Moneyball (2011) di Bennett Miller, in Italia noto anche come L’arte di vincere, è un film sportivo che racconta la vera storia del GM Billy Beane.
A fronte di un budget abbastanza importante – 50 milioni di dollari – non è stato purtroppo un grande successo: appena 112 milioni di dollari in tutto il mondo.
Di cosa parla Moneyball?
Billy Beane è il General Manager di una squadra di eterni perdenti, gli Oakland Athletics. Ma forse una via alternativa è possibile…

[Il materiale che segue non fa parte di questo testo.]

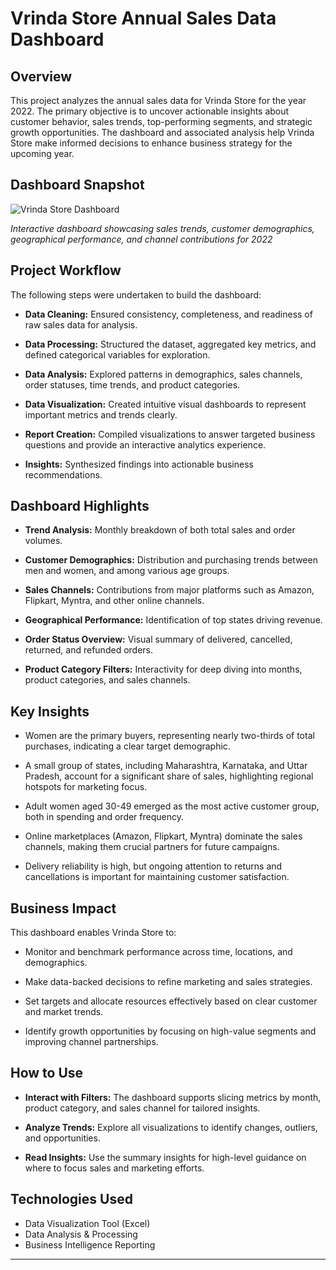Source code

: # Vrinda Store Annual Sales Data Dashboard

## Overview
This project analyzes the annual sales data for Vrinda Store for the year 2022. The primary objective is to uncover actionable insights about customer behavior, sales trends, top-performing segments, and strategic growth opportunities. The dashboard and associated analysis help Vrinda Store make informed decisions to enhance business strategy for the upcoming year.

## Dashboard Snapshot

![Vrinda Store Dashboard](dashboard.png)

*Interactive dashboard showcasing sales trends, customer demographics, geographical performance, and channel contributions for 2022*

## Project Workflow
The following steps were undertaken to build the dashboard:

- **Data Cleaning:** Ensured consistency, completeness, and readiness of raw sales data for analysis.

- **Data Processing:** Structured the dataset, aggregated key metrics, and defined categorical variables for exploration.

- **Data Analysis:** Explored patterns in demographics, sales channels, order statuses, time trends, and product categories.

- **Data Visualization:** Created intuitive visual dashboards to represent important metrics and trends clearly.

- **Report Creation:** Compiled visualizations to answer targeted business questions and provide an interactive analytics experience.

- **Insights:** Synthesized findings into actionable business recommendations.

## Dashboard Highlights

- **Trend Analysis:** Monthly breakdown of both total sales and order volumes.

- **Customer Demographics:** Distribution and purchasing trends between men and women, and among various age groups.

- **Sales Channels:** Contributions from major platforms such as Amazon, Flipkart, Myntra, and other online channels.

- **Geographical Performance:** Identification of top states driving revenue.

- **Order Status Overview:** Visual summary of delivered, cancelled, returned, and refunded orders.

- **Product Category Filters:** Interactivity for deep diving into months, product categories, and sales channels.

## Key Insights

- Women are the primary buyers, representing nearly two-thirds of total purchases, indicating a clear target demographic.

- A small group of states, including Maharashtra, Karnataka, and Uttar Pradesh, account for a significant share of sales, highlighting regional hotspots for marketing focus.

- Adult women aged 30-49 emerged as the most active customer group, both in spending and order frequency.

- Online marketplaces (Amazon, Flipkart, Myntra) dominate the sales channels, making them crucial partners for future campaigns.

- Delivery reliability is high, but ongoing attention to returns and cancellations is important for maintaining customer satisfaction.

## Business Impact
This dashboard enables Vrinda Store to:

- Monitor and benchmark performance across time, locations, and demographics.

- Make data-backed decisions to refine marketing and sales strategies.

- Set targets and allocate resources effectively based on clear customer and market trends.

- Identify growth opportunities by focusing on high-value segments and improving channel partnerships.

## How to Use

- **Interact with Filters:** The dashboard supports slicing metrics by month, product category, and sales channel for tailored insights.

- **Analyze Trends:** Explore all visualizations to identify changes, outliers, and opportunities.

- **Read Insights:** Use the summary insights for high-level guidance on where to focus sales and marketing efforts.

## Technologies Used
- Data Visualization Tool (Excel)
- Data Analysis & Processing
- Business Intelligence Reporting

---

Vi lascio il trailer per farvi un’idea:
Vale la pena di vedere Moneyball?
Assolutamente sì.
Moneyball si pose come un’alternativa alla narrazione molto romantica del baseball e dello sport in genere, raccontando un dietro le quinte del settore molto più crudo e spietato, in cui i giocatori vengono scambiati come figurine da una squadra all’altra.

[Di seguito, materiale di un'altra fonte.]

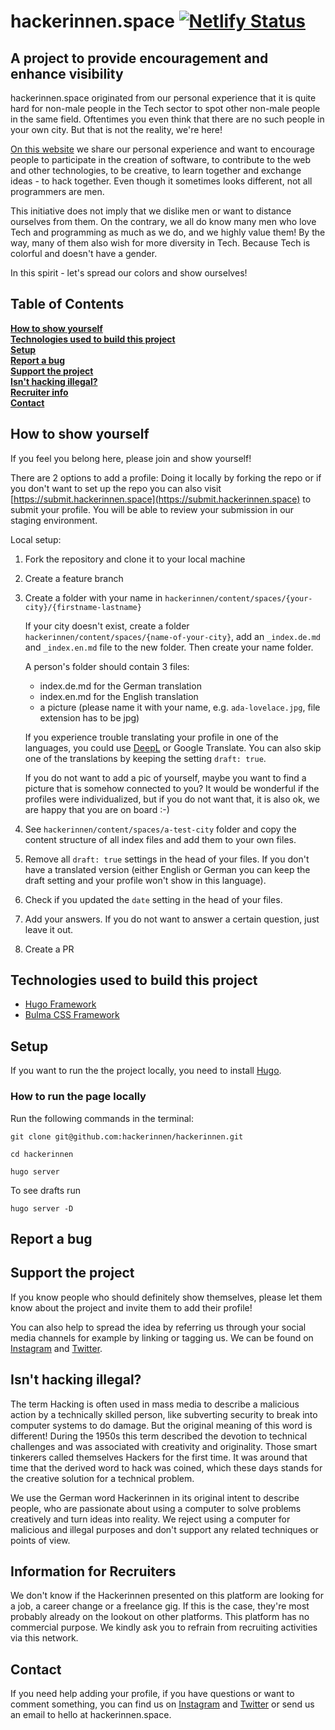 # hackerinnen.space [![Netlify Status](https://api.netlify.com/api/v1/badges/52a6b589-d735-4956-890e-3c59760772a6/deploy-status)](https://app.netlify.com/sites/loving-noyce-189cc2/deploys)
## A project to provide encouragement and enhance visibility

hackerinnen.space originated from our personal experience that it is quite hard for non-male people in the Tech sector to spot other non-male people in the same field. Oftentimes you even think that there are no such people in your own city. But that is not the reality, we're here!

[On this website](https://www.hackerinnen.space) we share our personal experience and want to encourage people to participate in the creation of software, to contribute to the web and other technologies, to be creative, to learn together and exchange ideas - to hack together. Even though it sometimes looks different, not all programmers are men.

This initiative does not imply that we dislike men or want to distance ourselves from them. On the contrary, we all do know many men who love Tech and programming as much as we do, and we highly value them! By the way, many of them also wish for more diversity in Tech. Because Tech is colorful and doesn't have a gender.

In this spirit - let's spread our colors and show ourselves!

## Table of Contents
**[How to show yourself](#how-to-show-yourself)**<br>
**[Technologies used to build this project](#technologies-used-to-build-this-project)**<br>
**[Setup](#setup)**<br>
**[Report a bug](#report-a-bug)**<br>
**[Support the project](#support-the-project)**<br>
**[Isn't hacking illegal?](#isnt-hacking-illegal)**<br>
**[Recruiter info](#information-for-recruiters)**<br>
**[Contact](#contact)**

## How to show yourself
If you feel you belong here, please join and show yourself!

There are 2 options to add a profile: Doing it locally by forking the repo or if you don't want to set up the repo you can also visit [https://submit.hackerinnen.space](https://submit.hackerinnen.space) to submit your profile. You will be able to review your submission in our staging environment.

Local setup:
1.  Fork the repository and clone it to your local machine
2.  Create a feature branch
3.  Create a folder with your name in `hackerinnen/content/spaces/{your-city}/{firstname-lastname}`

    If your city doesn't exist, create a folder `hackerinnen/content/spaces/{name-of-your-city}`, add an `_index.de.md` and `_index.en.md` file to the new folder. Then create your name folder.

    A person's folder should contain 3 files:
    - index.de.md for the German translation
    - index.en.md for the English translation
    - a picture (please name it with your name, e.g. `ada-lovelace.jpg`, file extension has to be jpg)

    If you experience trouble translating your profile in one of the languages, you could use [DeepL](https://www.deepl.com/translator) or Google Translate. You can also skip one of the translations by keeping the setting `draft: true`.
    
    If you do not want to add a pic of yourself, maybe you want to find a picture that is somehow connected to you? It would be wonderful if the profiles were individualized, but if you do not want that, it is also ok, we are happy that you are on board :-)
4.  See `hackerinnen/content/spaces/a-test-city` folder and copy the content structure of all index files and add them to your own files.
5.  Remove all `draft: true` settings in the head of your files. If you don't have a translated version (either English or German you can keep the draft setting and your profile won't show in this language).
6.  Check if you updated the `date` setting in the head of your files.
7.  Add your answers. If you do not want to answer a certain question, just leave it out.
8.  Create a PR

## Technologies used to build this project

- [Hugo Framework](https://gohugo.io/)
- [Bulma CSS Framework](https://bulma.io/)

## Setup

If you want to run the the project locally, you need to install [Hugo](https://gohugo.io/getting-started/installing/).

### How to run the page locally

Run the following commands in the terminal:

`git clone git@github.com:hackerinnen/hackerinnen.git`

`cd hackerinnen`

`hugo server`

To see drafts run

`hugo server -D`


## Report a bug

## Support the project

If you know people who should definitely show themselves, please let them know about the project and invite them to add their profile!

You can also help to spread the idea by referring us through your social media channels for example by linking or tagging us. We can be found on [Instagram](https://instagram.com/hackerinnen.space) and [Twitter](https://twitter.com/hackerinnen).

## Isn't hacking illegal?

The term Hacking is often used in mass media to describe a malicious action by a technically skilled person, like subverting security to break into computer systems to do damage. But the original meaning of this word is different! During the 1950s this term described the devotion to technical challenges and was associated with creativity and originality. Those smart tinkerers called themselves Hackers for the first time. It was around that time that the derived word to hack was coined, which these days stands for the creative solution for a technical problem.

We use the German word Hackerinnen in its original intent to describe people, who are passionate about using a computer to solve problems creatively and turn ideas into reality. We reject using a computer for malicious and illegal purposes and don't support any related techniques or points of view.

## Information for Recruiters

We don't know if the Hackerinnen presented on this platform are looking for a job, a career change or a freelance gig. If this is the case, they're most probably already on the lookout on other platforms. This platform has no commercial purpose. We kindly ask you to refrain from recruiting activities via this network.

## Contact

If you need help adding your profile, if you have questions or want to comment something, you can find us on [Instagram](https://instagram.com/hackerinnen.space) and [Twitter](https://twitter.com/hackerinnen) or send us an email to hello at hackerinnen.space.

Fra l’altro, un’ottima occasione per vedere i primi tentativi di Brad Pitt di cominciare la sua seconda giovinezza artistica, evadendo i ruoli da sex symbol e scegliendo invece delle parti più drammatiche e riflessive, in cui dimostra le sue grandi capacità attoriali.
Insomma, da riscoprire.
Capolinea
All’inizio di Moneyball, la squadra sembra al capolinea.
Trovandosi un team sguarnito e le casse che piangono, Billy Beane comincia a percorrere le più classiche vie del recruiting, intavolando fin da subito dinamiche piuttosto calcolatrici che rappresentano il dietro le quinte del mondo sportivo.
La stessa via viene anche intrapresa dal suo team di consiglieri, che studiano le nuove promesse da portare in campo, ragionando con i soliti sistemi di intuito e di capacità di osservazione per valutare il valore e le potenzialità dei giocatori che hanno davanti.
Ma c’è un’altra via.
Scoperta
Quando sembra ormai essere arrivato alla fine della corsa, si aggiunge un giocatore in campo.
Basta un breve scambio con il giovane Peter Brand per scoprire un’altra, interessante faccia della questione: lasciare da parte intuito, fama e prezzi di mercato, e ridurre i potenziali giocatori a semplici dati su una tabella, da inserire in un sistema che ne valuti non tanto le capacità, ma le potenzialità dell’investimento.
Questo particolare sistema, in cui i giocatori sembrano dei cartellini ambulanti, viene testato immediatamente dal protagonista stesso, che vede confermata la convinzione che lo insegue da una vita: essere un mediocre giocatore di baseball che non avrebbe mai raggiunto il successo.
E allora è la svolta.
Sistema
Al fianco di Peter Brand, Billy mette in campo un sistema chirurgico.
Come il suo team gioca sul campo, così il protagonista gioca con loro nelle retrovie, mettendo in campo un sistema di offerte e di raggiri che assomiglia molto a giocare in borsa, ma in questo caso agendo su una complessa rete di amicizie e rapporti che finiscono per scontrarsi fra loro.
Di fatto Billy vive fuori dal campo – non volendo mai assistere alle partite per scaramanzia – e lontano dai suoi stessi giocatori, con cui parla in pochi momenti della pellicola – per reclutarli o per avvisarli che sono stati venduti ad un’altra squadra.
Appare così come un personaggio apatico, interessato solo al guadagno…
Consapevolezza
…ma, in realtà, la sua è solo paura.
La consapevolezza di non essere un bravo giocatore, e di poter quindi solo aspirare ad essere un recruiter, a vivere ai margini del campo, è stata una ferita talmente profonda da impedirgli di vivere in prima persona la realizzazione del suo progetto, proprio per il timore di fallire.
E così il vedere il suo progetto sgretolarsi davanti ai suoi occhi, vedere un incomprensibile fallimento della sua squadra nonostante il robusto streak di vittorie che ha segnato la storia del baseball, lo porta ad un crollo psicologico che si svolge nell’intimità del campo da baseball.
Ma, proprio come lo stesso Brand gli fa notare, il protagonista stava guardando dalla parte sbagliata: così sicuro del suo fallimento, Billy ha avuto occhi solamente per l’unica sconfitta, e non per la grande vittoria che ha ottenuto, non per quell’home run fenomenale che l’ha consacrato alla storia dello sport.
Eppure, comunque il protagonista non accetta la sua ricompensa…
…forse non sentendosi di meritarla davvero.